▶ Task directions
Extract the records in full, leaving every picture out.

▶ Supplied data
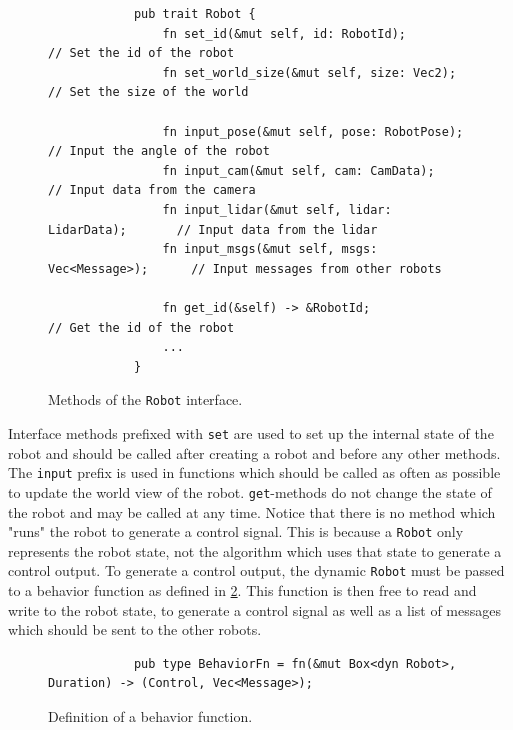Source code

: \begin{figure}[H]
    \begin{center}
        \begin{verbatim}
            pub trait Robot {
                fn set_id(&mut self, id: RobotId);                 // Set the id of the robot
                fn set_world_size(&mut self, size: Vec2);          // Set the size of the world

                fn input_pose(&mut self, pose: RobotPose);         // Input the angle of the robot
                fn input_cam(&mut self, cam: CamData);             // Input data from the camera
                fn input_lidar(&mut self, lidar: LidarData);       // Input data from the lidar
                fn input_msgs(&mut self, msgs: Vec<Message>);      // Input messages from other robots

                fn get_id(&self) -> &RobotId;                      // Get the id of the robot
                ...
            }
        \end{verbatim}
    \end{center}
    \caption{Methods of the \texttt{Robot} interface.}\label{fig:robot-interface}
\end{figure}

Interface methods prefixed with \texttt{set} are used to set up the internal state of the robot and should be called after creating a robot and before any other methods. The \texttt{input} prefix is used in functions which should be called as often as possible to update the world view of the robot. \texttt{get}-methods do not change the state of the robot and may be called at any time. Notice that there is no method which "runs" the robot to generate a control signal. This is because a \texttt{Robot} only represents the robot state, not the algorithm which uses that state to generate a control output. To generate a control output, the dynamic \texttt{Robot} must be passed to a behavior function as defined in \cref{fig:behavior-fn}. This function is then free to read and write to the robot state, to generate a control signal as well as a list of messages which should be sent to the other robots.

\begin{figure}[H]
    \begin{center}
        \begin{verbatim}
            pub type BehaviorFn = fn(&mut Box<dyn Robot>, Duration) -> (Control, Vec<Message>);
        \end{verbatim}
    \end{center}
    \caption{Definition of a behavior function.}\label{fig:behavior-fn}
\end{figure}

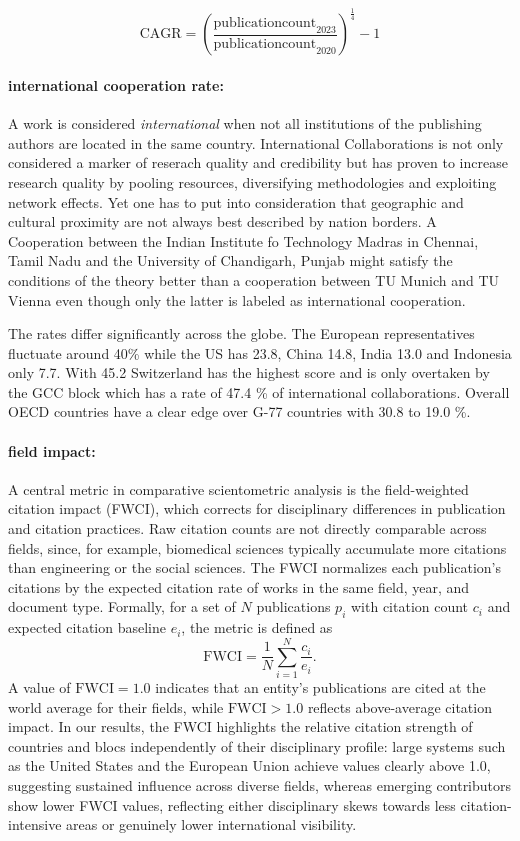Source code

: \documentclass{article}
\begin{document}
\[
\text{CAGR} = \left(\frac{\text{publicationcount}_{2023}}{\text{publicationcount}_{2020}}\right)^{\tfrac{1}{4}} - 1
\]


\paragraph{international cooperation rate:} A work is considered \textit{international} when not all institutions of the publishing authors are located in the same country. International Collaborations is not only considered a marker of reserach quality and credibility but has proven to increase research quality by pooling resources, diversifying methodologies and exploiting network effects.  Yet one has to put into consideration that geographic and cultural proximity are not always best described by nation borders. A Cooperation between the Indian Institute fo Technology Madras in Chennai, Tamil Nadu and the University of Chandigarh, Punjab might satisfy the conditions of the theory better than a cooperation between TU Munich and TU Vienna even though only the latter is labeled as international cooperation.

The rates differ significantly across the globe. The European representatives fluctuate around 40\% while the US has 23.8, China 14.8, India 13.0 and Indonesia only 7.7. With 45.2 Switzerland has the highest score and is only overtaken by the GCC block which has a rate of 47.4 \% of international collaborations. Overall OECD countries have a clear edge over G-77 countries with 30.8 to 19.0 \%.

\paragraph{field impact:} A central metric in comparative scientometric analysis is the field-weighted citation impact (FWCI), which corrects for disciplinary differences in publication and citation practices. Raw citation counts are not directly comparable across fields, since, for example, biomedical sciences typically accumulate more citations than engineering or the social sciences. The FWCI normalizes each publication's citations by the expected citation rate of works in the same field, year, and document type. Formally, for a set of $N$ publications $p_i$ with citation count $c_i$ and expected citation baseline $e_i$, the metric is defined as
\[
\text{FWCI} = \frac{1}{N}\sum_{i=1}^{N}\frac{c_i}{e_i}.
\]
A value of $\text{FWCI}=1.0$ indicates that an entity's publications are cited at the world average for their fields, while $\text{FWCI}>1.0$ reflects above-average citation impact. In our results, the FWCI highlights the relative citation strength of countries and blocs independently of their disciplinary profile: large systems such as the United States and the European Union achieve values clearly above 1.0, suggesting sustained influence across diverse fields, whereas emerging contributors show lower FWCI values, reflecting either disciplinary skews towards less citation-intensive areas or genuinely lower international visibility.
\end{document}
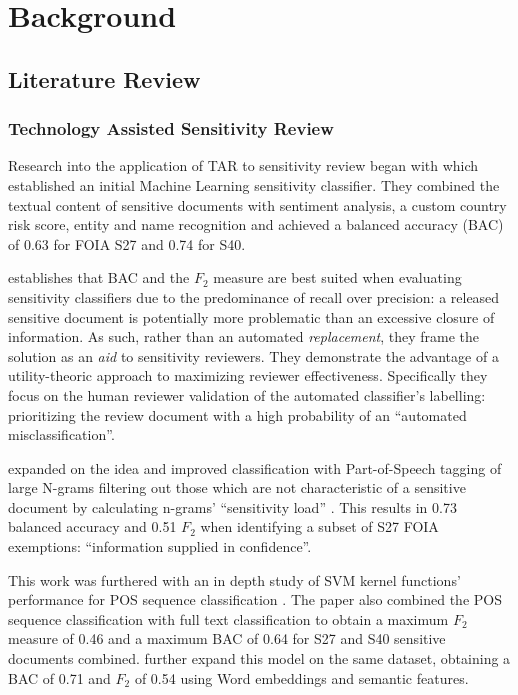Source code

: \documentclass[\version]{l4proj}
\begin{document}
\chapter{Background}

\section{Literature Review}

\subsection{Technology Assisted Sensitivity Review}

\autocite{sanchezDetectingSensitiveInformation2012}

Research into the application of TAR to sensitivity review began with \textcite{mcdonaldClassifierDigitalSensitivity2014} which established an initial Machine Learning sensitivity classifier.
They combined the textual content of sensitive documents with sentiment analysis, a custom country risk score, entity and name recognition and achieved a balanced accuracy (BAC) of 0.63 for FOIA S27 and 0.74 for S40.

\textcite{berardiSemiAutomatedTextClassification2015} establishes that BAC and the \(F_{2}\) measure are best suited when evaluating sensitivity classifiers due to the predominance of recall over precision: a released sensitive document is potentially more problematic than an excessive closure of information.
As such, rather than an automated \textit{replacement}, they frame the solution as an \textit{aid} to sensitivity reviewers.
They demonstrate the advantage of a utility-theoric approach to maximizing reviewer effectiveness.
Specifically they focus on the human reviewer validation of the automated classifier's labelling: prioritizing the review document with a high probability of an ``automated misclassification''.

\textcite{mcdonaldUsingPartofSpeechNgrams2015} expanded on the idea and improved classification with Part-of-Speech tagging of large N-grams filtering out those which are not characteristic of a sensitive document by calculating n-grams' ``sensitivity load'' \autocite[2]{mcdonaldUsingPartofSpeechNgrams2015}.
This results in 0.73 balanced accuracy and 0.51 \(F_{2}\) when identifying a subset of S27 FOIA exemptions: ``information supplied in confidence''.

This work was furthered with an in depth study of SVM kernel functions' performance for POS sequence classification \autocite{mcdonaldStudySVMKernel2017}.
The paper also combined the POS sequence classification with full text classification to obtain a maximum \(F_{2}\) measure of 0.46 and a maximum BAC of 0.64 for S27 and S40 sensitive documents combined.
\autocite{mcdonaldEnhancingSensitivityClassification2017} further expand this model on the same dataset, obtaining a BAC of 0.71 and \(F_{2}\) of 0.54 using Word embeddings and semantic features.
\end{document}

▶ Your response
Source code

: \begin{figure}[H]
    \begin{center}
        \begin{verbatim}
            pub trait Robot {
                fn set_id(&mut self, id: RobotId);                 // Set the id of the robot
                fn set_world_size(&mut self, size: Vec2);          // Set the size of the world

                fn input_pose(&mut self, pose: RobotPose);         // Input the angle of the robot
                fn input_cam(&mut self, cam: CamData);             // Input data from the camera
                fn input_lidar(&mut self, lidar: LidarData);       // Input data from the lidar
                fn input_msgs(&mut self, msgs: Vec<Message>);      // Input messages from other robots

                fn get_id(&self) -> &RobotId;                      // Get the id of the robot
                ...
            }
        \end{verbatim}
    \end{center}
    \caption{Methods of the \texttt{Robot} interface.}\label{fig:robot-interface}
\end{figure}

Interface methods prefixed with \texttt{set} are used to set up the internal state of the robot and should be called after creating a robot and before any other methods. The \texttt{input} prefix is used in functions which should be called as often as possible to update the world view of the robot. \texttt{get}-methods do not change the state of the robot and may be called at any time. Notice that there is no method which "runs" the robot to generate a control signal. This is because a \texttt{Robot} only represents the robot state, not the algorithm which uses that state to generate a control output. To generate a control output, the dynamic \texttt{Robot} must be passed to a behavior function as defined in \cref{fig:behavior-fn}. This function is then free to read and write to the robot state, to generate a control signal as well as a list of messages which should be sent to the other robots.

\begin{figure}[H]
    \begin{center}
        \begin{verbatim}
            pub type BehaviorFn = fn(&mut Box<dyn Robot>, Duration) -> (Control, Vec<Message>);
        \end{verbatim}
    \end{center}
    \caption{Definition of a behavior function.}\label{fig:behavior-fn}
\end{figure}

Source code

: \documentclass{article}
\begin{document}
\[
\text{CAGR} = \left(\frac{\text{publicationcount}_{2023}}{\text{publicationcount}_{2020}}\right)^{\tfrac{1}{4}} - 1
\]


\paragraph{international cooperation rate:} A work is considered \textit{international} when not all institutions of the publishing authors are located in the same country. International Collaborations is not only considered a marker of reserach quality and credibility but has proven to increase research quality by pooling resources, diversifying methodologies and exploiting network effects.  Yet one has to put into consideration that geographic and cultural proximity are not always best described by nation borders. A Cooperation between the Indian Institute fo Technology Madras in Chennai, Tamil Nadu and the University of Chandigarh, Punjab might satisfy the conditions of the theory better than a cooperation between TU Munich and TU Vienna even though only the latter is labeled as international cooperation.

The rates differ significantly across the globe. The European representatives fluctuate around 40\% while the US has 23.8, China 14.8, India 13.0 and Indonesia only 7.7. With 45.2 Switzerland has the highest score and is only overtaken by the GCC block which has a rate of 47.4 \% of international collaborations. Overall OECD countries have a clear edge over G-77 countries with 30.8 to 19.0 \%.

\paragraph{field impact:} A central metric in comparative scientometric analysis is the field-weighted citation impact (FWCI), which corrects for disciplinary differences in publication and citation practices. Raw citation counts are not directly comparable across fields, since, for example, biomedical sciences typically accumulate more citations than engineering or the social sciences. The FWCI normalizes each publication's citations by the expected citation rate of works in the same field, year, and document type. Formally, for a set of $N$ publications $p_i$ with citation count $c_i$ and expected citation baseline $e_i$, the metric is defined as
\[
\text{FWCI} = \frac{1}{N}\sum_{i=1}^{N}\frac{c_i}{e_i}.
\]
A value of $\text{FWCI}=1.0$ indicates that an entity's publications are cited at the world average for their fields, while $\text{FWCI}>1.0$ reflects above-average citation impact. In our results, the FWCI highlights the relative citation strength of countries and blocs independently of their disciplinary profile: large systems such as the United States and the European Union achieve values clearly above 1.0, suggesting sustained influence across diverse fields, whereas emerging contributors show lower FWCI values, reflecting either disciplinary skews towards less citation-intensive areas or genuinely lower international visibility.
\end{document}
Source code

: \documentclass[\version]{l4proj}
\begin{document}
\chapter{Background}

\section{Literature Review}

\subsection{Technology Assisted Sensitivity Review}

\autocite{sanchezDetectingSensitiveInformation2012}

Research into the application of TAR to sensitivity review began with \textcite{mcdonaldClassifierDigitalSensitivity2014} which established an initial Machine Learning sensitivity classifier.
They combined the textual content of sensitive documents with sentiment analysis, a custom country risk score, entity and name recognition and achieved a balanced accuracy (BAC) of 0.63 for FOIA S27 and 0.74 for S40.

\textcite{berardiSemiAutomatedTextClassification2015} establishes that BAC and the \(F_{2}\) measure are best suited when evaluating sensitivity classifiers due to the predominance of recall over precision: a released sensitive document is potentially more problematic than an excessive closure of information.
As such, rather than an automated \textit{replacement}, they frame the solution as an \textit{aid} to sensitivity reviewers.
They demonstrate the advantage of a utility-theoric approach to maximizing reviewer effectiveness.
Specifically they focus on the human reviewer validation of the automated classifier's labelling: prioritizing the review document with a high probability of an ``automated misclassification''.

\textcite{mcdonaldUsingPartofSpeechNgrams2015} expanded on the idea and improved classification with Part-of-Speech tagging of large N-grams filtering out those which are not characteristic of a sensitive document by calculating n-grams' ``sensitivity load'' \autocite[2]{mcdonaldUsingPartofSpeechNgrams2015}.
This results in 0.73 balanced accuracy and 0.51 \(F_{2}\) when identifying a subset of S27 FOIA exemptions: ``information supplied in confidence''.

This work was furthered with an in depth study of SVM kernel functions' performance for POS sequence classification \autocite{mcdonaldStudySVMKernel2017}.
The paper also combined the POS sequence classification with full text classification to obtain a maximum \(F_{2}\) measure of 0.46 and a maximum BAC of 0.64 for S27 and S40 sensitive documents combined.
\autocite{mcdonaldEnhancingSensitivityClassification2017} further expand this model on the same dataset, obtaining a BAC of 0.71 and \(F_{2}\) of 0.54 using Word embeddings and semantic features.
\end{document}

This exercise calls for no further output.